Material supplied Block Start

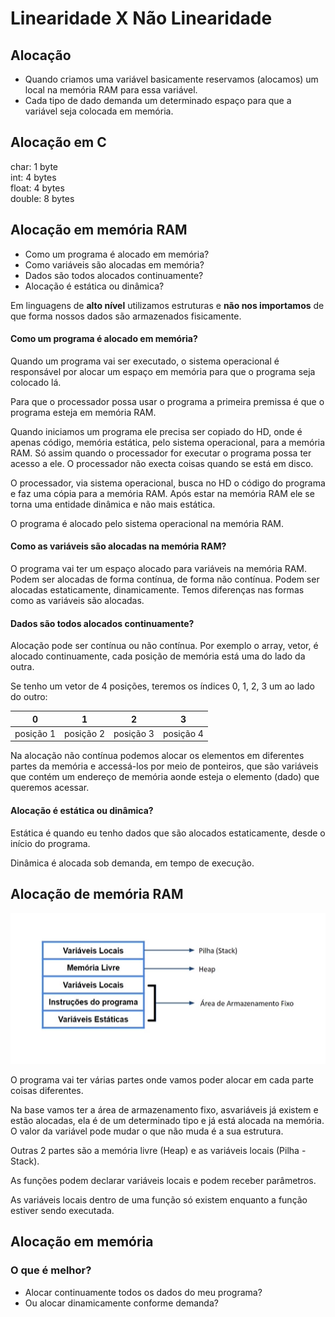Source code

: # Linearidade X Não Linearidade

## Alocação

- Quando criamos uma variável basicamente reservamos (alocamos) um local na memória RAM para essa variável.
- Cada tipo de dado demanda um determinado espaço para que a variável seja colocada em memória.

## Alocação em C

char: 1 byte  
int: 4 bytes  
float: 4 bytes  
double: 8 bytes  

## Alocação em memória RAM

- Como um programa é alocado em memória?
- Como variáveis são alocadas em memória?
- Dados são todos alocados continuamente?
- Alocação é estática ou dinâmica?

Em linguagens de **alto nível** utilizamos estruturas e **não nos importamos** de que forma nossos dados são armazenados fisicamente.

#### Como um programa é alocado em memória?

Quando um programa vai ser executado, o sistema operacional é responsável por alocar um espaço em memória para que o programa seja colocado lá.

Para que o processador possa usar o programa a primeira premissa é que o programa esteja em memória RAM.

Quando iniciamos um programa ele precisa ser copiado do HD, onde é apenas código, memória estática, pelo sistema operacional, para a memória RAM. Só assim quando o processador for executar o programa possa ter acesso a ele. O processador não execta coisas quando se está em disco.

O processador, via sistema operacional, busca no HD o código do programa e faz uma
cópia para a memória RAM. Após estar na memória RAM ele se torna uma entidade dinâmica e não mais estática.

O programa é alocado pelo sistema operacional na memória RAM.

#### Como as variáveis são alocadas na memória RAM?

O programa vai ter um espaço alocado para variáveis na memória RAM. Podem ser alocadas de forma contínua, de forma não contínua. Podem ser alocadas estaticamente, dinamicamente. Temos diferenças nas formas como as variáveis são alocadas.

#### Dados são todos alocados continuamente?

Alocação pode ser contínua ou não contínua. Por exemplo o array, vetor, é alocado continuamente, cada posição de memória está uma do lado da outra.

Se tenho um vetor de 4 posições, teremos os índices 0, 1, 2, 3 um ao lado do outro:

| 0 | 1 | 2 | 3 |
|---|---|---|---|
| posição 1 | posição 2 | posição 3 | posição 4 |

Na alocação não contínua podemos alocar os elementos em diferentes partes da memória e accessá-los por meio de ponteiros, que são variáveis que contém um endereço de memória aonde esteja o elemento (dado) que queremos acessar.

#### Alocação é estática ou dinâmica?

Estática é quando eu tenho dados que são alocados estaticamente, desde o início do programa.

Dinâmica é alocada sob demanda, em tempo de execução.

## Alocação de memória RAM

![Alocação de memória RAM](img/alocacao-de-memoria-ram.png)

O programa vai ter várias partes onde vamos poder alocar em cada parte coisas diferentes.

Na base vamos ter a área de armazenamento fixo, asvariáveis já existem e estão alocadas, ela é de um determinado tipo e já está alocada na memória. O valor da variável pode mudar o que não muda é a sua estrutura.

Outras 2 partes são a memória livre (Heap) e as variáveis locais (Pilha - Stack).

As funções podem declarar variáveis locais e podem receber parâmetros.

As variáveis locais dentro de uma função só existem enquanto a função estiver sendo executada.

## Alocação em memória

### O que é melhor?

- Alocar continuamente todos os dados do meu programa?
- Ou alocar dinamicamente conforme demanda?

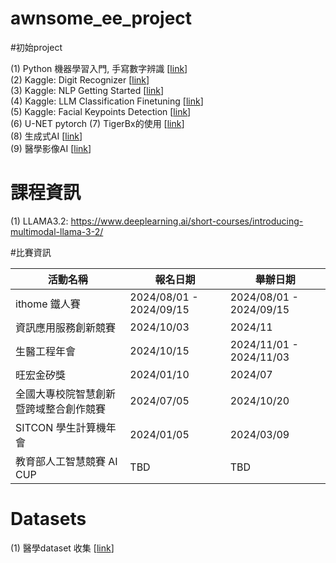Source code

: # awnsome_ee_project

#初始project

(1) Python 機器學習入門, 手寫數字辨識 [[link](https://machine-learning-python.gitbook.io/project/classification/ex1_recognizing_hand-written_digits)]  
(2) Kaggle: Digit Recognizer [[link](https://www.kaggle.com/competitions/digit-recognizer)]  
(3) Kaggle: NLP Getting Started [[link](https://www.kaggle.com/competitions/nlp-getting-started)]  
(4) Kaggle: LLM Classification Finetuning [[link](https://www.kaggle.com/competitions/llm-classification-finetuning)]  
(5) Kaggle: Facial Keypoints Detection [[link](https://www.kaggle.com/competitions/facial-keypoints-detection)]  
(6) U-NET pytorch 
(7) TigerBx的使用 [[link](https://github.com/htylab/tigerbx)]  
(8) 生成式AI [[link](https://github.com/Project-MONAI/GenerativeModels)]  
(9) 醫學影像AI [[link](https://github.com/Project-MONAI/tutorials)]  

# 課程資訊
(1) LLAMA3.2: https://www.deeplearning.ai/short-courses/introducing-multimodal-llama-3-2/

#比賽資訊

| 活動名稱 | 報名日期 | 舉辦日期 |
|----------|----------|----------|
| ithome 鐵人賽 | 2024/08/01 - 2024/09/15 | 2024/08/01 - 2024/09/15 |
| 資訊應用服務創新競賽 | 2024/10/03 | 2024/11 |
| 生醫工程年會 | 2024/10/15 | 2024/11/01 - 2024/11/03 |
| 旺宏金矽獎 | 2024/01/10 | 2024/07  |
| 全國大專校院智慧創新暨跨域整合創作競賽 | 2024/07/05 | 2024/10/20 |
| SITCON 學生計算機年會 | 2024/01/05 | 2024/03/09 |
| 教育部人工智慧競賽 AI CUP | TBD| TBD |


# Datasets
(1) 醫學dataset 收集 [[link](https://github.com/adalca/medical-datasets)]
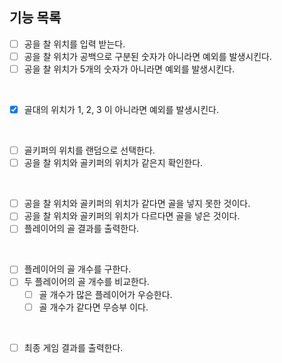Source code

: ## 기능 목록
- [ ] 공을 찰 위치를 입력 받는다.
- [ ] 공을 찰 위치가 공백으로 구분된 숫자가 아니라면 예외를 발생시킨다.
- [ ] 공을 찰 위치가 5개의 숫자가 아니라면 예외를 발생시킨다.
<br>

- [x] 골대의 위치가 1, 2, 3 이 아니라면 예외를 발생시킨다.
<br>

- [ ] 골키퍼의 위치를 랜덤으로 선택한다.
- [ ] 공을 찰 위치와 골키퍼의 위치가 같은지 확인한다.
<br>

- [ ] 공을 찰 위치와 골키퍼의 위치가 같다면 골을 넣지 못한 것이다.
- [ ] 공을 찰 위치와 골키퍼의 위치가 다르다면 골을 넣은 것이다.
- [ ] 플레이어의 골 결과를 출력한다.
<br>

- [ ] 플레이어의 골 개수를 구한다.
- [ ] 두 플레이어의 골 개수를 비교한다.
    - [ ] 골 개수가 많은 플레이어가 우승한다.
    - [ ] 골 개수가 같다면 무승부 이다.
<br>

- [ ] 최종 게임 결과를 출력한다.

Material supplied Block End

| What you are asked to do |
How many lines in these records hold the string "esteja"? Reply with the number alone.

| Expected answer |
2